En la audiencia general, Francisco confía la lectura de la catequesis a un funcionario de la Secretaría de Estado debido a la dificultad para hablar por un resfriado. En el texto, se detiene en la Visitación, la visita de María a Isabel, y en los rasgos de la Virgen, que después de su asombro por lo que le había anunciado el ángel, se pone en camino, sin miedo a los peligros ni a los juicios de los demás, y empujada por el amor va a ayudar a un pariente.
Es el “misterio de la Visitación”, María que va a visitar a Isabel, pero también Jesús que “en el seno materno” visita a su pueblo, el centro de la catequesis de Francisco en la audiencia general de hoy, 5 de febrero, en el Aula Pablo VI. El Papa confió la lectura al padre Pierluigi Giroli, funcionario de la Secretaría de Estado. “Quiero disculparme porque con este fuerte resfriado me resulta difícil hablar”, lamentó. En el texto de su reflexión se detiene particularmente en María, un ejemplo a imitar, una mujer que no duda en ofrecer su disponibilidad a Dios, que se proyecta hacia el otro y a través de la cual descubre que toda alma que cree y espera “concibe y engendra la Palabra de Dios”.

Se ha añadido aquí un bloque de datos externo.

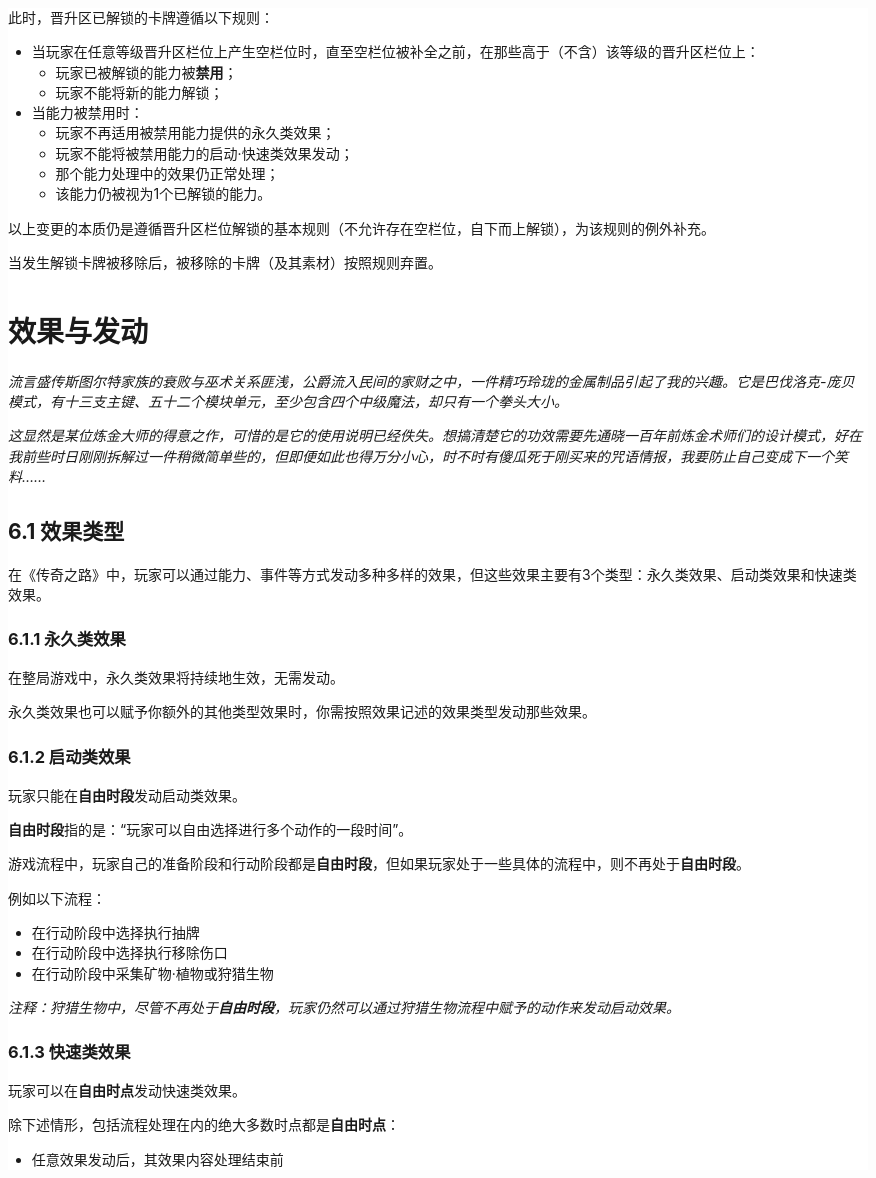 此时，晋升区已解锁的卡牌遵循以下规则：

- 当玩家在任意等级晋升区栏位上产生空栏位时，直至空栏位被补全之前，在那些高于（不含）该等级的晋升区栏位上：
    - 玩家已被解锁的能力被**禁用**；
    - 玩家不能将新的能力解锁；
- 当能力被禁用时：
    - 玩家不再适用被禁用能力提供的永久类效果；
    - 玩家不能将被禁用能力的启动·快速类效果发动；
    - 那个能力处理中的效果仍正常处理；
    - 该能力仍被视为1个已解锁的能力。

以上变更的本质仍是遵循晋升区栏位解锁的基本规则（不允许存在空栏位，自下而上解锁），为该规则的例外补充。

当发生解锁卡牌被移除后，被移除的卡牌（及其素材）按照规则弃置。

# 效果与发动

_流言盛传斯图尔特家族的衰败与巫术关系匪浅，公爵流入民间的家财之中，一件精巧玲珑的金属制品引起了我的兴趣。它是巴伐洛克-庞贝模式，有十三支主键、五十二个模块单元，至少包含四个中级魔法，却只有一个拳头大小。_

_这显然是某位炼金大师的得意之作，可惜的是它的使用说明已经佚失。想搞清楚它的功效需要先通晓一百年前炼金术师们的设计模式，好在我前些时日刚刚拆解过一件稍微简单些的，但即便如此也得万分小心，时不时有傻瓜死于刚买来的咒语情报，我要防止自己变成下一个笑料……_

## 6.1 效果类型

在《传奇之路》中，玩家可以通过能力、事件等方式发动多种多样的效果，但这些效果主要有3个类型：永久类效果、启动类效果和快速类效果。

### 6.1.1 永久类效果

在整局游戏中，永久类效果将持续地生效，无需发动。

永久类效果也可以赋予你额外的其他类型效果时，你需按照效果记述的效果类型发动那些效果。

### 6.1.2 启动类效果

玩家只能在**自由时段**发动启动类效果。

**自由时段**指的是：“玩家可以自由选择进行多个动作的一段时间”。

游戏流程中，玩家自己的准备阶段和行动阶段都是**自由时段**，但如果玩家处于一些具体的流程中，则不再处于**自由时段**。

例如以下流程：

- 在行动阶段中选择执行抽牌
- 在行动阶段中选择执行移除伤口
- 在行动阶段中采集矿物·植物或狩猎生物

_注释：狩猎生物中，尽管不再处于_**_自由时段_**_，玩家仍然可以通过狩猎生物流程中赋予的动作来发动启动效果。_

### 6.1.3 快速类效果

玩家可以在**自由时点**发动快速类效果。

除下述情形，包括流程处理在内的绝大多数时点都是**自由时点**：

- 任意效果发动后，其效果内容处理结束前
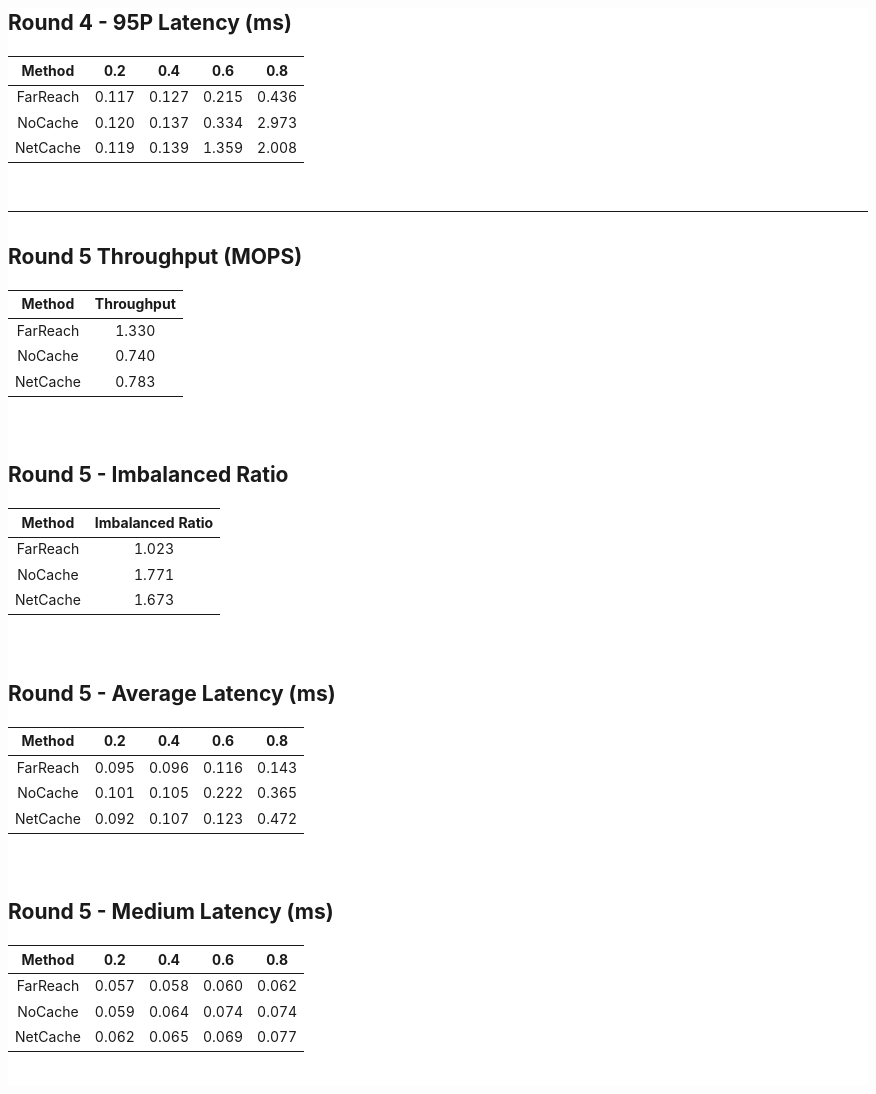 ## Round 4 - 95P Latency (ms)
|  Method  | 0.2 | 0.4 | 0.6 | 0.8 |
|:--------:|:----------:|:----------:|:----------:|:-----------:|
| FarReach | 0.117 | 0.127 | 0.215 | 0.436 |
| NoCache  | 0.120 | 0.137 | 0.334 | 2.973 |
| NetCache | 0.119 | 0.139 | 1.359 | 2.008 |
</br>


----

## Round 5 Throughput (MOPS)
|  Method  |  Throughput  |
|:--------:|:----------:|
| FarReach | 1.330 |
| NoCache  | 0.740 |
| NetCache | 0.783 |
</br>

## Round 5 - Imbalanced Ratio
|  Method  |  Imbalanced Ratio  |
|:--------:|:----------:|
| FarReach | 1.023 |
| NoCache  | 1.771 |
| NetCache | 1.673 |
</br>

## Round 5 - Average Latency (ms)
|  Method  | 0.2 | 0.4 | 0.6 | 0.8 |
|:--------:|:----------:|:----------:|:----------:|:-----------:|
| FarReach | 0.095 | 0.096 | 0.116 | 0.143 |
| NoCache  | 0.101 | 0.105 | 0.222 | 0.365 |
| NetCache | 0.092 | 0.107 | 0.123 | 0.472 |
</br>

## Round 5 - Medium Latency (ms)
|  Method  | 0.2 | 0.4 | 0.6 | 0.8 |
|:--------:|:----------:|:----------:|:----------:|:-----------:|
| FarReach | 0.057 | 0.058 | 0.060 | 0.062 |
| NoCache  | 0.059 | 0.064 | 0.074 | 0.074 |
| NetCache | 0.062 | 0.065 | 0.069 | 0.077 |
</br>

María, que no teme los peligros ni los prejuicios
María, “después de su asombro y admiración ante lo que le anuncia el Ángel, no elige protegerse del mundo, no teme los peligros y los juicios de los demás, sino que sale al encuentro con los demás”.
Cuando una persona se siente amada, experimenta una fuerza que pone en movimiento el amor; como dice el apóstol Pablo, “el amor de Cristo nos posee” (2Cor 5,14), nos impulsa, nos mueve. María siente el impulso del amor y acude a ayudar una mujer que es pariente suya, pero también una anciana que, tras una larga espera, acoge un embarazo inesperado, difícil de afrontar a su edad. Pero la Virgen acude a Isabel también para compartir su fe en el Dios de lo imposible y la esperanza en el cumplimiento de sus promesas.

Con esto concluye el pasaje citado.